* Work task: For the entries below, report every line that includes the word "would".
+ + + + + + +
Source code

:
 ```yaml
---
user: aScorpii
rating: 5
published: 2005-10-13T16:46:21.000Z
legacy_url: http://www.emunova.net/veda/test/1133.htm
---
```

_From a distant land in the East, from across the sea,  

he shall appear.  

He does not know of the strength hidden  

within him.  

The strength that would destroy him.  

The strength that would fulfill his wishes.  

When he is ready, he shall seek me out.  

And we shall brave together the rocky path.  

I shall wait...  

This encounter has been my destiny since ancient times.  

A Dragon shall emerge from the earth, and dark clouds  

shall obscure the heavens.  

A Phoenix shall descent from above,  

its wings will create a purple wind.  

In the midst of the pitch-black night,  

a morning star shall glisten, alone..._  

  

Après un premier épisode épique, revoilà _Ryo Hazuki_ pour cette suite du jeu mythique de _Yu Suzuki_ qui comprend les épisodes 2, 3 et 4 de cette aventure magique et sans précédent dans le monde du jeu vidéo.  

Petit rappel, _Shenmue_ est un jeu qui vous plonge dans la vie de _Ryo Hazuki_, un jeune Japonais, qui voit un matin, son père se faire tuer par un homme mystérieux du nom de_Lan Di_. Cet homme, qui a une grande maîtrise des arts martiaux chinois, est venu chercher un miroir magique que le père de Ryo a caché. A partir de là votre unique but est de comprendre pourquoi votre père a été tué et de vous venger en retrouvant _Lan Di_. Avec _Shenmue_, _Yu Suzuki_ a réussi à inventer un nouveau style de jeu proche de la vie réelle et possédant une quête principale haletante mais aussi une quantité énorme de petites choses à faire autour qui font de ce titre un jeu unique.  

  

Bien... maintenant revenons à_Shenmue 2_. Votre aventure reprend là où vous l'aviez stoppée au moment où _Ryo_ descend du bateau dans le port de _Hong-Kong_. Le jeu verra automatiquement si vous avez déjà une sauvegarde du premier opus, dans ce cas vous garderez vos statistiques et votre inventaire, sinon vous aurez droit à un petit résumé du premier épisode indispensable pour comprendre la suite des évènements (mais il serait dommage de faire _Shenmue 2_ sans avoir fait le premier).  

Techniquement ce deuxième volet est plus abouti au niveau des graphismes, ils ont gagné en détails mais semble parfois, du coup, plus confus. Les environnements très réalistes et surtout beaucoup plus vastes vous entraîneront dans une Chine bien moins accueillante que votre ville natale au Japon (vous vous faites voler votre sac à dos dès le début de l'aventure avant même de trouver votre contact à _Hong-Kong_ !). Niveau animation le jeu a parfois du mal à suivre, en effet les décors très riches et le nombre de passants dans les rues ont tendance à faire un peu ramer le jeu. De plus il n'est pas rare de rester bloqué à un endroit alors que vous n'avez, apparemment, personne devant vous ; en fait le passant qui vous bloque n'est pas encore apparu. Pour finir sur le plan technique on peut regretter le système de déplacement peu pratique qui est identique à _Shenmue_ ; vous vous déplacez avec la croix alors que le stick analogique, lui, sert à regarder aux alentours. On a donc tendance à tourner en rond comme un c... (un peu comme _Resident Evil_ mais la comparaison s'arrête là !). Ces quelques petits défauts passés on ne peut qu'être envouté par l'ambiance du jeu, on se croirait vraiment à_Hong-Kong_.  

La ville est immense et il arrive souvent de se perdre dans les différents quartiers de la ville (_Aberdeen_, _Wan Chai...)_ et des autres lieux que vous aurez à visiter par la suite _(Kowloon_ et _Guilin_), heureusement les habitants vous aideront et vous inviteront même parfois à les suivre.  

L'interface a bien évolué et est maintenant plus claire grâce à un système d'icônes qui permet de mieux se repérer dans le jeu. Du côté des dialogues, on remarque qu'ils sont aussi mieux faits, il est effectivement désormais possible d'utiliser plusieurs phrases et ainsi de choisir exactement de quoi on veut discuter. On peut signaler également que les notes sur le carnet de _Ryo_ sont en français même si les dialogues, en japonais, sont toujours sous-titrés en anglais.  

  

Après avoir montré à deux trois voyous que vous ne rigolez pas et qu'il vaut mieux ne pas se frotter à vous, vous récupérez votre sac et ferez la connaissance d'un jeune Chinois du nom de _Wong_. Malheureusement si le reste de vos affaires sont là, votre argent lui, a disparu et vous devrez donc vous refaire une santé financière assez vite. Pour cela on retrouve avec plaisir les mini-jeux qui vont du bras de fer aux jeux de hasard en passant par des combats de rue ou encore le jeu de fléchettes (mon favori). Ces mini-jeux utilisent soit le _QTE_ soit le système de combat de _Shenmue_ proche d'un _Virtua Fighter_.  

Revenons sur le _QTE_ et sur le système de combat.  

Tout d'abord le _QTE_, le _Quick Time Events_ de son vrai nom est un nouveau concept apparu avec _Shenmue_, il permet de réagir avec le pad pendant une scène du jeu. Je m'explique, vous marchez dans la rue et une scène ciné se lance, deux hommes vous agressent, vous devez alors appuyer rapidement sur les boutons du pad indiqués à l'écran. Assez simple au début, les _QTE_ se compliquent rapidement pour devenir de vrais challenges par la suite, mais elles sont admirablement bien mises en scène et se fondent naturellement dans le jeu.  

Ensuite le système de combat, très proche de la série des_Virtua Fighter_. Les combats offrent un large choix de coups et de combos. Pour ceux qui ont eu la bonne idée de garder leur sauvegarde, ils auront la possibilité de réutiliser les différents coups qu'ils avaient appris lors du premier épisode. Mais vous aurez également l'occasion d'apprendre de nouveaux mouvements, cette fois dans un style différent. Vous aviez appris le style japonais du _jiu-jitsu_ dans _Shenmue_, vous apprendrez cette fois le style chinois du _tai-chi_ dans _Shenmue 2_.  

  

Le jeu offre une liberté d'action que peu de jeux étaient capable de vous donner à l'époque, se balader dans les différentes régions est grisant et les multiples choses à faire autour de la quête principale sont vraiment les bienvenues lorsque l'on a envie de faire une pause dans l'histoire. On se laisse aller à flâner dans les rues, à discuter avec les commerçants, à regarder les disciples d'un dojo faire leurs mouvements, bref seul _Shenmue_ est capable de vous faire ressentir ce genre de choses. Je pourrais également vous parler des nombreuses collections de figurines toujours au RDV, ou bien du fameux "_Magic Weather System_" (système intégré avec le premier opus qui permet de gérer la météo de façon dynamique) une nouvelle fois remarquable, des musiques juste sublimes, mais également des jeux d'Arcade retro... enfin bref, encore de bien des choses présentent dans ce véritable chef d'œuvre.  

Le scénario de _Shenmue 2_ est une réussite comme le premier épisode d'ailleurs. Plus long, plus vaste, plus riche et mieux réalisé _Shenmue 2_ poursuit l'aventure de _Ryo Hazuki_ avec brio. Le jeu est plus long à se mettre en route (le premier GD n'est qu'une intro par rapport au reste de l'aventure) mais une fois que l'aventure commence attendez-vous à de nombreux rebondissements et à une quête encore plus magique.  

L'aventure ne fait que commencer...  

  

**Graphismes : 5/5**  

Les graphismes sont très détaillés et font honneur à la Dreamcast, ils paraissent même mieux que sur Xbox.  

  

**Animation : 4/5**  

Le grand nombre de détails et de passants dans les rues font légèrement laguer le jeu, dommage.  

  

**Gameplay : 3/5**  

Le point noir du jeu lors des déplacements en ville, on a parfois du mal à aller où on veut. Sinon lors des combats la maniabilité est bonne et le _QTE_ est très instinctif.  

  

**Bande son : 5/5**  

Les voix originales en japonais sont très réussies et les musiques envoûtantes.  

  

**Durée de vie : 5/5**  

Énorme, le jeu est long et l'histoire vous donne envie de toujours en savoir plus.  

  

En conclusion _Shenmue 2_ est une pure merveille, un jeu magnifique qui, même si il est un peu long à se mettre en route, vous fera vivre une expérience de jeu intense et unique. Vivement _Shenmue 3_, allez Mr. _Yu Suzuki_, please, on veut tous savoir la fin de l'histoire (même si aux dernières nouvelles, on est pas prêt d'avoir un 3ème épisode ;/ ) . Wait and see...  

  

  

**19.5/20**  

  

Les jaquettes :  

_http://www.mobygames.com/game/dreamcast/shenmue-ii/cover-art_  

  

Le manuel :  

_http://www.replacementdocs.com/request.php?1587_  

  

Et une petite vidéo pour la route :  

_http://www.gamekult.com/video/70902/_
+ + + + + + +
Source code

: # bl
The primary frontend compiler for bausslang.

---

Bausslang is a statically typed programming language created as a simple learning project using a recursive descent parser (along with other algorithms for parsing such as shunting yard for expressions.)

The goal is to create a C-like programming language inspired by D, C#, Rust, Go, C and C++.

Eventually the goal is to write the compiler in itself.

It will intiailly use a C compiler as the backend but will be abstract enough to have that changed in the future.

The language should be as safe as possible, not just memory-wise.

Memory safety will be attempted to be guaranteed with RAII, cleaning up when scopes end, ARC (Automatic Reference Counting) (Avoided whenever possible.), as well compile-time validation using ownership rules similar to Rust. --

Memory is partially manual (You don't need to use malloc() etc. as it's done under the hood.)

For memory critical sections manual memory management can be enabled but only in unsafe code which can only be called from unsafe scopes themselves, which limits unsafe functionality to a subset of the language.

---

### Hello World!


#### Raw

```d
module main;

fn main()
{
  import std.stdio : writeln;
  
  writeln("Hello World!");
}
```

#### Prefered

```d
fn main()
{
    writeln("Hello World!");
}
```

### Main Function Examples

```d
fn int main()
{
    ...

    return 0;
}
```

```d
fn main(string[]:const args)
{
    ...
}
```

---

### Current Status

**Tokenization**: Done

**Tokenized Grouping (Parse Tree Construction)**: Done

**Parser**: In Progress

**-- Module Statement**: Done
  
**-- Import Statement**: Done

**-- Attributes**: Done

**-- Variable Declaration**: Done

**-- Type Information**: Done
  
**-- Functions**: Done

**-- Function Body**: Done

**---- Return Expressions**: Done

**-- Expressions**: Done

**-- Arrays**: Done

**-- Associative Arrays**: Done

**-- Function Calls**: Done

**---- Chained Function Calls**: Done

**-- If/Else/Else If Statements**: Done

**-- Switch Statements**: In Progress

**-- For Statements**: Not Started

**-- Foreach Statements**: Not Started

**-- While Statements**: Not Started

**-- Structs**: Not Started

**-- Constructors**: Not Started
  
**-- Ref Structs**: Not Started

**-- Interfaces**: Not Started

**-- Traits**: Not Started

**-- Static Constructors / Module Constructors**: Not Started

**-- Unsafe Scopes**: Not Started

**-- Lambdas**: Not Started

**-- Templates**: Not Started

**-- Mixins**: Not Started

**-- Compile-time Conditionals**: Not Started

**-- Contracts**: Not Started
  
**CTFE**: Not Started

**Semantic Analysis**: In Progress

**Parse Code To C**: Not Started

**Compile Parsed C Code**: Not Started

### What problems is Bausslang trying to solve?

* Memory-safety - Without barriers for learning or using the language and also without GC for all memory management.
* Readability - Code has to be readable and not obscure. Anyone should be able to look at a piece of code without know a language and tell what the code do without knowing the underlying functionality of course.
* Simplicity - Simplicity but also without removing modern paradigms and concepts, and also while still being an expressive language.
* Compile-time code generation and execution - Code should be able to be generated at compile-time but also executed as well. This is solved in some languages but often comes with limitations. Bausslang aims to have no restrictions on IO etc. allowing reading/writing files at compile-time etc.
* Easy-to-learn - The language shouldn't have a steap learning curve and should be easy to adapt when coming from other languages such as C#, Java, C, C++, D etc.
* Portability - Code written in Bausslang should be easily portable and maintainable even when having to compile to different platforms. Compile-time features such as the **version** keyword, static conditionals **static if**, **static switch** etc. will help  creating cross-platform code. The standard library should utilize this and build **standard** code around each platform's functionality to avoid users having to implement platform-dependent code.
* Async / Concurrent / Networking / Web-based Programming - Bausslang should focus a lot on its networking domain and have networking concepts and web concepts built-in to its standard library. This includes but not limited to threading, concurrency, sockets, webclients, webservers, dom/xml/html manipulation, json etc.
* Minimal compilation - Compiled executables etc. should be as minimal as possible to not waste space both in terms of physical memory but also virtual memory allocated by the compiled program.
+ + + + + + +
* Result for this task:
The strength that would destroy him.  
The strength that would fulfill his wishes.  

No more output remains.